The code example below will be used to show the activation records on the stack at various points in execution. This is a hard concept to represent in a book, because we have to deal with the dynamic flow of control rather than the static code that a listing shows. Admittedly, this is difficult to follow, but as Wendy Kaminer remarked in her classic psy-chological text, I’m Dysfunctional; You’re Dysfunctional, only people who die very young learn all they really need to know in kindergarten.

1 a (int i) {
2       if (i>0) 
3          a(--i); 
4       else 
5          printf(”i has reached zero ”); 
6       return; 
7 } 
8 
9 main(){
10  a(1); 
11 }

If we compile and run the above program, the flow of control is shown in Figure 6-5. Each dashed box shows a fragment of source that makes a function call. The statements executed are shown in bold print. As control passes from one function to another, the new state of the stack is shown underneath. Execution starts at main, and the stack grows downwards.

An Activation Record is Created at Runtime for Each Function Call

Figure Figure6-5. An Activation Record is Created at Runtime for Each Function Call

Compiler-writers will try to speed up programs by not storing information that will not be used.
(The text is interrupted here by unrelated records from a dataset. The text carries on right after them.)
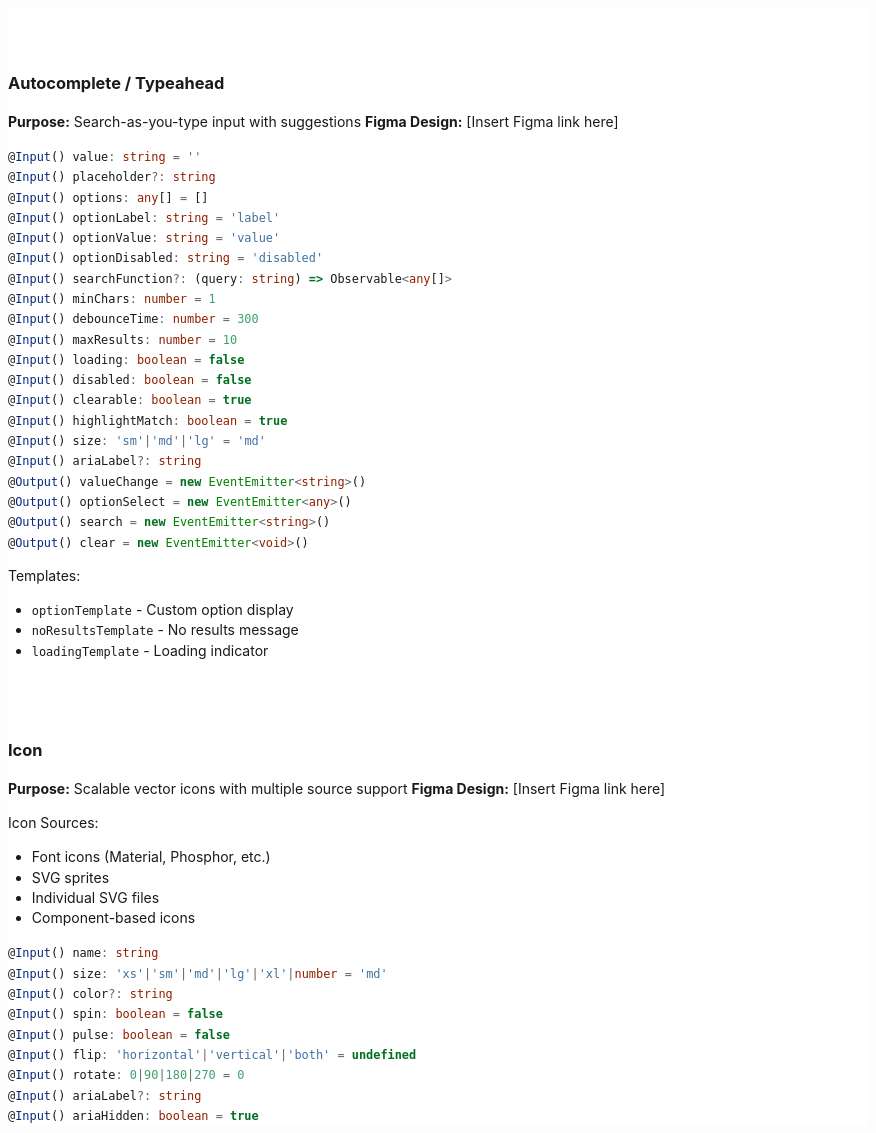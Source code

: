 
&nbsp;  
&nbsp;  
### Autocomplete / Typeahead
**Purpose:** Search-as-you-type input with suggestions
**Figma Design:** [Insert Figma link here]

```typescript
@Input() value: string = ''
@Input() placeholder?: string
@Input() options: any[] = []
@Input() optionLabel: string = 'label'
@Input() optionValue: string = 'value'
@Input() optionDisabled: string = 'disabled'
@Input() searchFunction?: (query: string) => Observable<any[]>
@Input() minChars: number = 1
@Input() debounceTime: number = 300
@Input() maxResults: number = 10
@Input() loading: boolean = false
@Input() disabled: boolean = false
@Input() clearable: boolean = true
@Input() highlightMatch: boolean = true
@Input() size: 'sm'|'md'|'lg' = 'md'
@Input() ariaLabel?: string
@Output() valueChange = new EventEmitter<string>()
@Output() optionSelect = new EventEmitter<any>()
@Output() search = new EventEmitter<string>()
@Output() clear = new EventEmitter<void>()
```

Templates:  
- `optionTemplate` - Custom option display
- `noResultsTemplate` - No results message
- `loadingTemplate` - Loading indicator



&nbsp;  
&nbsp;  
### Icon
**Purpose:** Scalable vector icons with multiple source support
**Figma Design:** [Insert Figma link here]

Icon Sources:  
- Font icons (Material, Phosphor, etc.)
- SVG sprites
- Individual SVG files
- Component-based icons

```typescript
@Input() name: string
@Input() size: 'xs'|'sm'|'md'|'lg'|'xl'|number = 'md'
@Input() color?: string
@Input() spin: boolean = false
@Input() pulse: boolean = false
@Input() flip: 'horizontal'|'vertical'|'both' = undefined
@Input() rotate: 0|90|180|270 = 0
@Input() ariaLabel?: string
@Input() ariaHidden: boolean = true
```
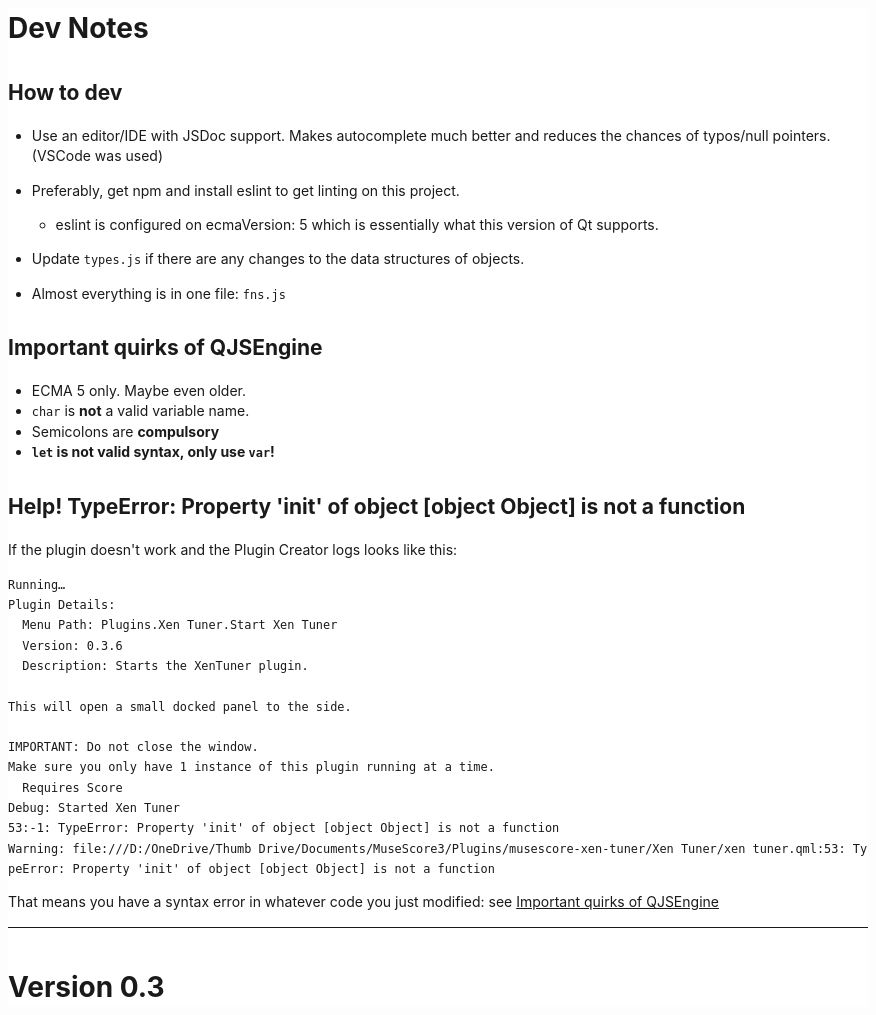 # Dev Notes

## How to dev

- Use an editor/IDE with JSDoc support. Makes autocomplete much better and reduces the chances of typos/null pointers. (VSCode was used)

- Preferably, get npm and install eslint to get linting on this project.
  - eslint is configured on ecmaVersion: 5 which is essentially what this version of Qt supports.

- Update `types.js` if there are any changes to the data structures of objects.

- Almost everything is in one file: `fns.js`

## Important quirks of QJSEngine

- ECMA 5 only. Maybe even older.
- `char` is **not** a valid variable name.
- Semicolons are **compulsory**
- **`let` is not valid syntax, only use `var`!**

## Help! TypeError: Property 'init' of object [object Object] is not a function

If the plugin doesn't work and the Plugin Creator logs looks like this:

```
Running…
Plugin Details:
  Menu Path: Plugins.Xen Tuner.Start Xen Tuner
  Version: 0.3.6
  Description: Starts the XenTuner plugin.

This will open a small docked panel to the side.

IMPORTANT: Do not close the window.
Make sure you only have 1 instance of this plugin running at a time.
  Requires Score
Debug: Started Xen Tuner
53:-1: TypeError: Property 'init' of object [object Object] is not a function
Warning: file:///D:/OneDrive/Thumb Drive/Documents/MuseScore3/Plugins/musescore-xen-tuner/Xen Tuner/xen tuner.qml:53: TypeError: Property 'init' of object [object Object] is not a function
```

That means you have a syntax error in whatever code you just modified: see [Important quirks of QJSEngine](#important-quirks-of-qjsengine)

----

# Version 0.3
Other optimizations include keeping information in registers instead of on the stack, not pushing a complete stack frame for a leaf function (a function that doesn’t make any calls itself), and making the callee responsible for saving registers, rather than the caller. The “pointer to previous frame” within each frame simplifies the task of popping the stack back to the previous record when the current function returns.

The auto and static keywords

The description of how the stack implements function calling also explains why it doesn’t work to return a pointer to a local automatic variable from a function, like this:

char * favorite_fruit () {
    char deciduous [] = “apple”; 
    return deciduous; 
}

The automatic variable deciduous is allocated on the stack when the function is entered; after the function is exited, the variable no longer exists, and the stack space can be overwritten at any time. Pointers that have lost their validity in this way (by referencing something that is no longer live) are known as “dangling pointers”—they don’t reference anything useful, just kind of dangle in space. If you need to return a pointer to something defined in a function, then define the thing as static. This will ensure that space for the variable is allocated in the data segment instead of on the stack. The lifetime of the variable is thus the lifetime of the program, and as a side effect it retains its value even after the function that defines it exits. That value will still be available when the function is next entered.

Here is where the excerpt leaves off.